Streaming Support Implementation Plan

Overview

This plan details the implementation of streaming serialization (dump_stream) and deserialization (load_stream) for lodum, as requested in issue #41. The goal is to enable the processing of datasets larger than memory by operating on streams instead of in-memory objects.

Current State Analysis

Our research of the existing codebase (src/lodum/core.py, src/lodum/compiler/dump_codegen.py, src/lodum/compiler/load_codegen.py) reveals: * Serialization (dump): The current Dumper protocol and codegen are fundamentally in-memory. The process starts with dumper.begin_struct() (which creates a dict), populates it, and returns the completed dictionary. This is not suitable for streaming. * Deserialization (load): The Loader protocol is more amenable to streaming, with load_list and load_dict returning iterators. However, the current codegen immediately consumes these iterators to build in-memory objects, preventing true streaming.

Implementation Approach

The implementation will be split into two phases. Phase 1 will focus on deserialization (load_stream), which is a more natural extension of the current architecture. Phase 2 will address the more complex serialization (dump_stream), which requires a new protocol and codegen path.

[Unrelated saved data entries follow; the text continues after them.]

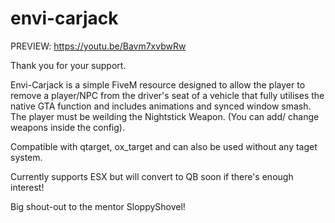# envi-carjack

PREVIEW:
https://youtu.be/Bavm7xvbwRw

Thank you for your support.

Envi-Carjack is a simple FiveM resource designed to allow the player to remove a player/NPC from the driver's seat of a vehicle that fully utilises the native GTA function and includes animations and synced window smash.
The player must be weilding the Nightstick Weapon. (You can add/ change weapons inside the config).

Compatible with qtarget, ox_target and can also be used without any taget system. 

Currently supports ESX but will convert to QB soon if there's enough interest!

Big shout-out to the mentor SloppyShovel!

Phase 1: Streaming Deserialization (load_stream)

Overview

The goal of this phase is to implement load_stream, a generator function that yields objects from a stream (e.g., a file handle) one at a time. We will initially target JSON using the ijson library.

Changes Required:

1. src/lodum/json.py: Add StreamingJSONLoader and load_stream

Changes: - Introduce a new StreamingJSONLoader class that inherits from BaseLoader. This loader will wrap an ijson stream parser. - Implement the load_stream(cls, stream) generator function. This function will initialize the StreamingJSONLoader and yield objects as they are parsed from the stream.

# src/lodum/json.py

import ijson
from .core import BaseLoader, T
from .internal import load
from typing import IO, Iterable

# ... existing code ...

class StreamingJSONLoader(BaseLoader):
    """
    A loader that operates on a streaming parser (ijson) instead of a pre-loaded dict.
    """
    def __init__(self, parser_events):
        self._events = parser_events
        # ... implementation to pull tokens from the stream ...

# ...

def load_stream(cls: Type[T], stream: IO[bytes]) -> Iterable[T]:
    """
    Lazily decodes a stream of JSON objects into instances of `cls`.
    This is intended for streams containing a top-level array of objects.
    """
    # We assume the stream is a JSON array of objects.
    parser = ijson.parse(stream)
    for prefix, event, value in parser:
        if prefix.endswith('.item') and event == 'end_map':
            # At the end of each object in the array, 'value' will be the dict.
            # We can now use the existing 'load' logic with a standard JSONLoader.
            yield load(cls, JSONLoader(value))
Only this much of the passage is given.